When he goes off to college, Will leaves behind him a younger brother he has, in typical fashion, spent most of his life complaining about and yet spends most of his hours of the day with: playing video games, listening to music, driving around town to movies and fast food restaurants, arguing with, throwing things at, wrasslin', sharing-er-stealing each others clothes, etc. The two of them have had the run of the entire upstairs of our large rambling house for years, as the master bedroom is downstairs and the grownups never go upstairs. At an early age, Will taught his little brother how to climb down the fire pole and shimmy back up with pockets crammed full of cookies. Not sure what little bro is going to do without big bro around. We made sure Will's computer has Skype, so we can all talk to each other when he's gone, but that just won't be the same.
I always say: adolescence exists so you, as a parent, won't miss that adorable little baby any more. Your child becomes so annoying that you are more than ready for them to leave. I have had enough of the turmoils of a house full of young men: the stink and messiness, the huge grocery bills, the noise, a line of battered cars parked out front. But I also know I will miss Will when he is gone. The house has already been eerily quiet this summer, as he spends more time out with friends than home. And I wouldn't have it any other way. I want him to grow up and be a normal, functioning adult, with a life of his own. I came from such a dysfunctional, emotionally destructive home that I left at 18 and vowed never to return. I didn't come back, not even for holidays, till I went through a divorce and had to, out of necessity. I hope Will feels differently about us. I hope he will walk that narrow line between being independent, yet coming back to visit some. I hope we will find a way to re-create our life patterns that will incorporate adult children and their friends into it.
I complain about my sons a lot, but that is mostly just my schtick to keep from bragging. Both boys are blessedly healthy and smart and full of wonder, humor and unique activities/personality traits. Will has amazing talents in music, art (drawing and painting), and a deep natural athleticism in multiple sports. He is no slouch in reading and writing, either (his ELA AP test was his highest score). While he has always struggled with math, he is interested in and shown a talent in various sciences - his physics teacher came up to me this past year and said he was a "born engineer, and the work he did in class was not just 'math vomit' (nonsense)." Will is the gentle son, a bit of a dreamer, too shy to ever go into a store and ask a clerk about where to find something, extremely helpful around the house, a safe driver, calm of temperament, loving to all. I have often thought it was his multiple abilities that have kept him from finding a particular direction or career interest; he just can't seem to narrow his interests down to one area.
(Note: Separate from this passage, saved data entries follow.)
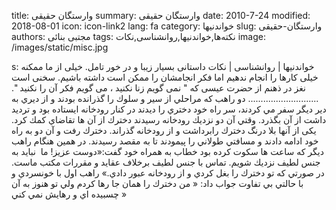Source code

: title: وارستگان حقیقی
summary: وارستگان حقیقی
date: 2010-7-24
modified: 2018-08-01
icon:  icon-link2
lang: fa
category: خواندنیها
slug: وارستگان-حقیقی
authors: مجتبی بنائی
tags: نکته‌ها,خواندنیها,روانشناسی,نکات
image: /images/static/misc.jpg

s: خواندنیها | روانشناسی | نکات    داستانی بسیار زیبا و در خور تامل.  خیلی از ما ممکنه خیلی کارها را انجام ندهیم اما فکر انجامشان را ممکن است  داشته باشیم. سخنی است نغز در ذهنم از حضرت عیسی که " نمی گویم زنا نکنید ، می گویم فکر آن را نکنید ".  ............................  دو راهب كه مراحلي از سير و سلوك را گذرانده بودند و از ديري به دير ديگر سفر مي كردند، سر راه خود دختري را ديدند در كنار رودخانه ايستاده بود و ترديد داشت از آن بگذرد. وقتي آن دو نزديك رودخانه رسيدند دخترك از آن ها تقاضاي كمك كرد. یکی از آنها بلا درنگ دخترك رابرداشت و از رودخانه گذراند.   دخترك رفت و آن دو به راه خود ادامه دادند و مسافتي طولاني را پيمودند تا به مقصد رسيدند. در همين هنگام راهب دیگر كه ساعت ها سکوت كرده بود خطاب به همراه خود گفت:«دوست عزيز! ما  نبايد به جنس لطيف نزديك شويم. تماس با جنس لطيف برخلاف عقايد و مقررات مكتب ماست. در صورتي كه تو دخترك را بغل كردي و از رودخانه عبور دادي.» راهب اول با خونسردي و با حالتي بي تفاوت جواب داد: « من دخترك را همان جا رها كردم ولي تو هنوز به آن چسبيده اي و رهايش نمي كني »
Lately he spends all his free time writing and recording songs on his computer and posting them to the internet, but previous hobbies have included obsessively tossing a football, doodling/drawing/crafting/making things, ripping apart old toys and reconstructing them in amusing ways to make something new.
*
We struggled with him all last fall, trying to get him to apply to this college or that. Our efforts to get him to diversify, to hedge his bets by applying to multiple places were met with his clear, determined, unilateral focus on just one goal: In spite of all our encouragement, he was determined to go only to UT Austin and fought us every step of the way. UT requires a student be in the top 8% of his or her graduating class for admission these days. Will's class rank was 8.243. He didn't get in.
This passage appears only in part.